*** Opening of GIVEN RECORDS ***
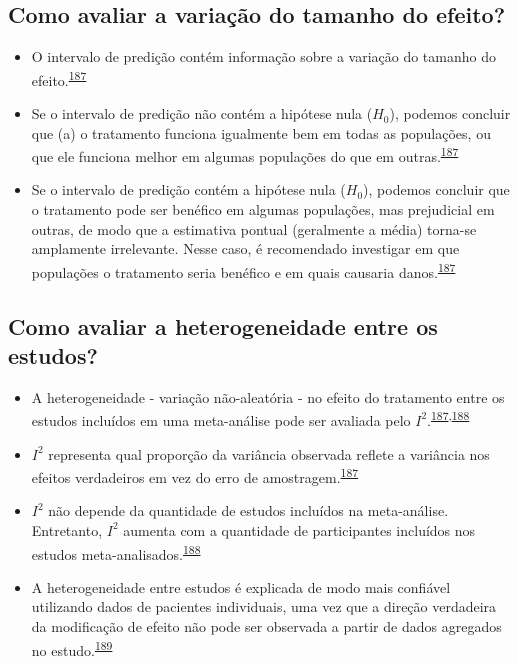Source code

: \documentclass[
  a4paper,
]{book}
\begin{document}
\hypertarget{como-avaliar-a-variauxe7uxe3o-do-tamanho-do-efeito}{%
\subsection{Como avaliar a variação do tamanho do efeito?}\label{como-avaliar-a-variauxe7uxe3o-do-tamanho-do-efeito}}

\begin{itemize}
\item
  O intervalo de predição contém informação sobre a variação do tamanho do efeito.\textsuperscript{\protect\hyperlink{ref-Borenstein2022}{187}}
\item
  Se o intervalo de predição não contém a hipótese nula (\(H_{0}\)), podemos concluir que (a) o tratamento funciona igualmente bem em todas as populações, ou que ele funciona melhor em algumas populações do que em outras.\textsuperscript{\protect\hyperlink{ref-Borenstein2022}{187}}
\item
  Se o intervalo de predição contém a hipótese nula (\(H_{0}\)), podemos concluir que o tratamento pode ser benéfico em algumas populações, mas prejudicial em outras, de modo que a estimativa pontual (geralmente a média) torna-se amplamente irrelevante. Nesse caso, é recomendado investigar em que populações o tratamento seria benéfico e em quais causaria danos.\textsuperscript{\protect\hyperlink{ref-Borenstein2022}{187}}
\end{itemize}

\hypertarget{como-avaliar-a-heterogeneidade-entre-os-estudos}{%
\subsection{Como avaliar a heterogeneidade entre os estudos?}\label{como-avaliar-a-heterogeneidade-entre-os-estudos}}

\begin{itemize}
\item
  A heterogeneidade - variação não-aleatória - no efeito do tratamento entre os estudos incluídos em uma meta-análise pode ser avaliada pelo \(I^{2}\).\textsuperscript{\protect\hyperlink{ref-Borenstein2022}{187},\protect\hyperlink{ref-Ruxfccker2008}{188}}
\item
  \(I^{2}\) representa qual proporção da variância observada reflete a variância nos efeitos verdadeiros em vez do erro de amostragem.\textsuperscript{\protect\hyperlink{ref-Borenstein2022}{187}}
\item
  \(I^{2}\) não depende da quantidade de estudos incluídos na meta-análise. Entretanto, \(I^{2}\) aumenta com a quantidade de participantes incluídos nos estudos meta-analisados.\textsuperscript{\protect\hyperlink{ref-Ruxfccker2008}{188}}
\item
  A heterogeneidade entre estudos é explicada de modo mais confiável utilizando dados de pacientes individuais, uma vez que a direção verdadeira da modificação de efeito não pode ser observada a partir de dados agregados no estudo.\textsuperscript{\protect\hyperlink{ref-degrooth2023}{189}}
\end{itemize}
\end{document}
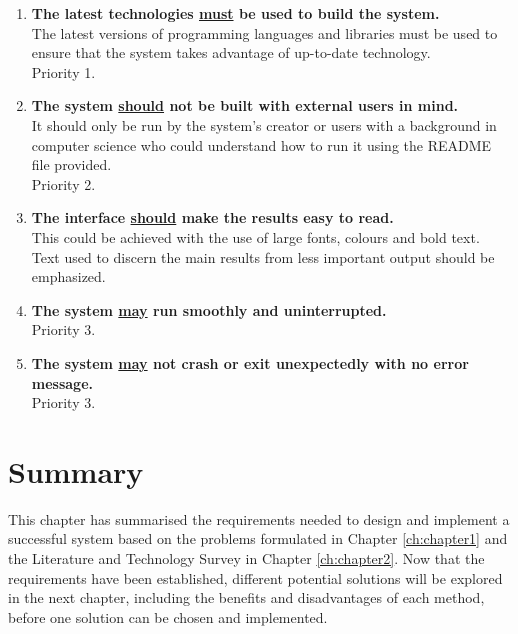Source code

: \begin{enumerate}[label=NF\arabic*]

    \item \textbf{The latest technologies \underline{must} be used to build the system.}\\
	The latest versions of programming languages and libraries must be used to ensure that the system takes advantage of up-to-date technology.\\
	Priority 1.
	
	\item \textbf{The system \underline{should} not be built with external users in mind.}\\
	It should only be run by the system's creator or users with a background in computer science who could understand how to run it using the README file provided.\\
	Priority 2.

    \item \textbf{The interface \underline{should} make the results easy to read.}\\
    This could be achieved with the use of large fonts, colours and bold text. Text used to discern the main results from less important output should be emphasized.
    
    \item \textbf{The system \underline{may} run smoothly and uninterrupted.}\\
    Priority 3.
    
    \item \textbf{The system \underline{may} not crash or exit unexpectedly with no error message.}\\
    Priority 3.

\end{enumerate}

\section{Summary}

This chapter has summarised the requirements needed to design and implement a successful system based on the problems formulated in Chapter \ref{ch:chapter1} and the Literature and Technology Survey in Chapter \ref{ch:chapter2}. Now that the requirements have been established, different potential solutions will be explored in the next chapter, including the benefits and disadvantages of each method, before one solution can be chosen and implemented.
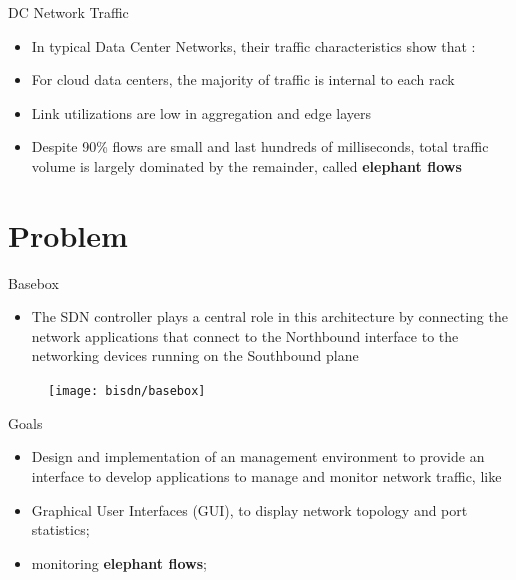 \documentclass{beamer}
\begin{document}
\begin{frame}{DC Network Traffic}
    \begin{itemize}
        \item In typical Data Center Networks, their traffic characteristics show that \cite{mori_identifying_2004}:
            \pause
        \item For cloud data centers, the majority of traffic is internal to each rack
            \pause
        \item Link utilizations are low in aggregation and edge layers
            \pause
        \item Despite 90\% flows are small and last hundreds of milliseconds, total traffic volume is largely dominated by the remainder, called 
            \textbf{elephant flows} \cite{benson_network_2010}
    \end{itemize}
\end{frame}

\section{Problem}

\begin{frame}{Basebox}
    \begin{itemize}
        \item The SDN controller plays a central role in this architecture by connecting the network applications that connect to the Northbound interface to the
            networking devices running on the Southbound plane
    \end{itemize}
    \pause
    \begin{figure}
        \texttt{[image: bisdn/basebox]}
    \end{figure}
\end{frame}

\begin{frame}{Goals}
    \begin{itemize}
        \item Design and implementation of an management environment to provide an interface to develop applications 
            to manage and monitor network traffic, like
            \pause 
        \item Graphical User Interfaces (GUI), to display network topology and port statistics;
            \pause
        \item monitoring \textbf{elephant flows};
    \end{itemize}
\end{frame}
\end{document}
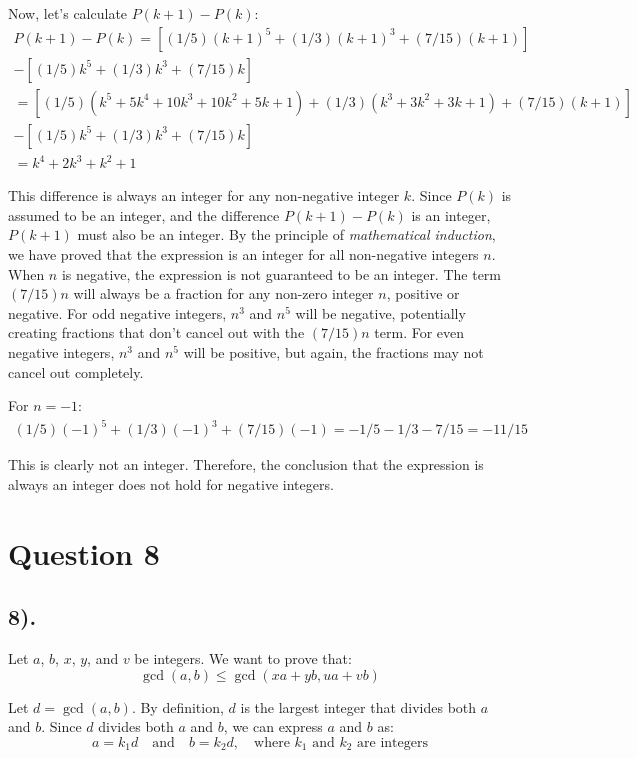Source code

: \documentclass[12pt]{article}
\begin{document}
Now, let's calculate $P(k+1) - P(k)$:
\begin{gather*}
    P(k+1) - P(k) = [(1/5){(k+1)}^5 + (1/3){(k+1)}^3 + (7/15)(k+1)] \\
    - [(1/5)k^5 + (1/3)k^3 + (7/15)k] \\
    = [(1/5)(k^5 + 5k^4 + 10k^3 + 10k^2 + 5k + 1) + (1/3)(k^3 + 3k^2 + 3k + 1) + (7/15)(k+1)] \\
    - [(1/5)k^5 + (1/3)k^3 + (7/15)k] \\
    = k^4 + 2k^3 + k^2 + 1
\end{gather*}

This difference is always an integer for any non-negative integer $k$. Since $P(k)$ is assumed to be an integer, and the difference $P(k+1) - P(k)$ is an integer, $P(k+1)$ must also be an integer.
By the principle of \textit{mathematical induction}, we have proved that the expression is an integer for all non-negative integers $n$. \\

When $n$ is negative, the expression is not guaranteed to be an integer.
The term $(7/15)n$ will always be a fraction for any non-zero integer $n$, positive or negative.
For odd negative integers, $n^3$ and $n^5$ will be negative, potentially creating fractions that don't cancel out with the $(7/15)n$ term.
For even negative integers, $n^3$ and $n^5$ will be positive, but again, the fractions may not cancel out completely.

For $n = -1$:
\begin{gather*}
    (1/5){(-1)}^5 + (1/3){(-1)}^3 + (7/15)(-1) = -1/5 - 1/3 - 7/15 = -11/15
\end{gather*}

This is clearly not an integer. Therefore, the conclusion that the expression is always an integer does not hold for negative integers.

\section*{Question 8}
\subsection*{8).}
Let $a$, $b$, $x$, $y$, and $v$ be integers. We want to prove that:
\[
    \gcd(a,b) \leq \gcd(xa+yb, ua+vb)
\]

Let $d = \gcd(a,b)$. By definition, $d$ is the largest integer that divides both $a$ and $b$.
Since $d$ divides both $a$ and $b$, we can express $a$ and $b$ as:
\[
    a = k_1d \quad \text{and} \quad b = k_2d, \quad \text{where } k_1 \text{ and } k_2 \text{ are integers}
\]
\end{document}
*** Close of GIVEN RECORDS ***
> _EXERCISE BRIEF_
Determine how many lines of the data contain the word "hypertarget", and reply with that number only.

> _FINISHED TASK_
2